Nibyś osoba, cóż z tego, gdy mało
Do tej postaci rozumu się wlało.
Aniś ty mówca, ni działacz zupełny,
Pożytku jak z kozła: ni mleka, ni wełny.
W ostatnim numerze ŁP (10/07; str.110) przeczytałem przepisy na potrawy z bażanta. Zawsze uważałem, że najlepszy jest rosół. Można też go (tego bażanta) udusić, usmażyć i upiec. Tylko Autor zastrzega, żeby bażant był młody - wiek koguta poznajemy po ostrodze na biegu. Piecze go się ok. 40 minut, im młodszy, tym krócej! Trzeba go włożyć na niską temperaturę, wtedy będzie na miarę naszych czasów!!!

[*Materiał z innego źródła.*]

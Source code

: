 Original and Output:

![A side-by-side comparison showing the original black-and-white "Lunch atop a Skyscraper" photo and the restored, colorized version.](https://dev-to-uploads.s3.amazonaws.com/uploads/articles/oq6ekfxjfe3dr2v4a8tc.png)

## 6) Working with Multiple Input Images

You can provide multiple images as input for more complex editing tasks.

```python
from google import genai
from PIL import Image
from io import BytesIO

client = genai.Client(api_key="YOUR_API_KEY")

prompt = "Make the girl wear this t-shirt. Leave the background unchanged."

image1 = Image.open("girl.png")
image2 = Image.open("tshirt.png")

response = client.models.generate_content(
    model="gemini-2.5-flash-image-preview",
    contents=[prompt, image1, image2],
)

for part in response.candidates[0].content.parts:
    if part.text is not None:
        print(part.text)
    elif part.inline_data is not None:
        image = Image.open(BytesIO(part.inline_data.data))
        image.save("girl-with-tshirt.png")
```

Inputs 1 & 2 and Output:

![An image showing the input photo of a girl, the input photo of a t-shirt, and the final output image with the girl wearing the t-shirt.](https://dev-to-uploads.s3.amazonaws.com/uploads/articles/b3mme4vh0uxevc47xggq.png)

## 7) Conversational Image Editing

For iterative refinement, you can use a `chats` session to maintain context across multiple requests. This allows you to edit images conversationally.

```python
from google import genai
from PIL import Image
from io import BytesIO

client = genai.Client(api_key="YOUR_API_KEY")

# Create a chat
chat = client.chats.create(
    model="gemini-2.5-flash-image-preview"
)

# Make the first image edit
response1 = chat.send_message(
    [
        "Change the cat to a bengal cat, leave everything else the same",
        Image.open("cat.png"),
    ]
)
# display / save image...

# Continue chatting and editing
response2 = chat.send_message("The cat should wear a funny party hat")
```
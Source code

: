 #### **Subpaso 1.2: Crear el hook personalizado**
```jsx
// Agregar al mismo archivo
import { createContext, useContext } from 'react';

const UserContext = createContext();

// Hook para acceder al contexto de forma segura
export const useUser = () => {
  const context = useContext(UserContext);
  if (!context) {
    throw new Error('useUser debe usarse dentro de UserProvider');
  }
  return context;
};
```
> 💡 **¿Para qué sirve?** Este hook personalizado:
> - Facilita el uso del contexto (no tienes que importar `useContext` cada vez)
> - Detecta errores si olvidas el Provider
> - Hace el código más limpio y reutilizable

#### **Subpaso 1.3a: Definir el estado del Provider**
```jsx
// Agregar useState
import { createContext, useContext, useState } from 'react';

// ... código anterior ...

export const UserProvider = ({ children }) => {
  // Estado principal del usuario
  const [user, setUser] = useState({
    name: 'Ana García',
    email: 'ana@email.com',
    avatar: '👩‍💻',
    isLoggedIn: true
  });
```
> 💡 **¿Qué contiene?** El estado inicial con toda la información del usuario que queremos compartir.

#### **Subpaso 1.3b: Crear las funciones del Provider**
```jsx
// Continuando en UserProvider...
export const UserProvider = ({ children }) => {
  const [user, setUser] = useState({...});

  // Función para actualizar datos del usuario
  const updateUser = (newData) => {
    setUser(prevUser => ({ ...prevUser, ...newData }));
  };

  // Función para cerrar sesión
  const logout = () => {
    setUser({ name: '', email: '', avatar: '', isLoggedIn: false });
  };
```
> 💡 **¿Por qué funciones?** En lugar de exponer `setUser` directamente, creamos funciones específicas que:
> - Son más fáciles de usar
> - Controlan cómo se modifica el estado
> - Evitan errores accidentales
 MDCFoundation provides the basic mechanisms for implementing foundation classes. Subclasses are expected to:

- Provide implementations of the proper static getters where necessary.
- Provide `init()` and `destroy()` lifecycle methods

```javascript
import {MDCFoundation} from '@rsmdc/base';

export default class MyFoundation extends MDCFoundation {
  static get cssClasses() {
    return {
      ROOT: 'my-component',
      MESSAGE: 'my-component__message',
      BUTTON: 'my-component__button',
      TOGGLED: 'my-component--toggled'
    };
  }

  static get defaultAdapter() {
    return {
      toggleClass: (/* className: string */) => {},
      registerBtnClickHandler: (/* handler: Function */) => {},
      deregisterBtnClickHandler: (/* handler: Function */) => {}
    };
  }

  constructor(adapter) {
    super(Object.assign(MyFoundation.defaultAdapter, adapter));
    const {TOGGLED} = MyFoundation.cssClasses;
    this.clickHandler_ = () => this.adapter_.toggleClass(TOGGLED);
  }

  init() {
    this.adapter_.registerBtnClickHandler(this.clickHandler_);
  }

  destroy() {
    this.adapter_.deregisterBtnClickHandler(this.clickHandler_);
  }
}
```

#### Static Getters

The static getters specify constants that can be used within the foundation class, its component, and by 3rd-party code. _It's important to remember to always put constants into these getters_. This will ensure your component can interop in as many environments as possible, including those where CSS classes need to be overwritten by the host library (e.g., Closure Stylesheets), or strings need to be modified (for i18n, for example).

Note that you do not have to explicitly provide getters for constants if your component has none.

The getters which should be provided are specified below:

Kiedyś już była taka piosenka: Śpiewać każdy może...
Gdyby ten kogut się zobaczył na stronach Łowca, pewnie cieki odmówiłyby mu posłuszeństwa. Przyprawiłby sobie biegi na miarę naszych czasów!!!
I szabelkę, i lampasy; tramtaratata!!!
Biedny kogut!
Do zobaczenia w następnym odcinku, darz bór!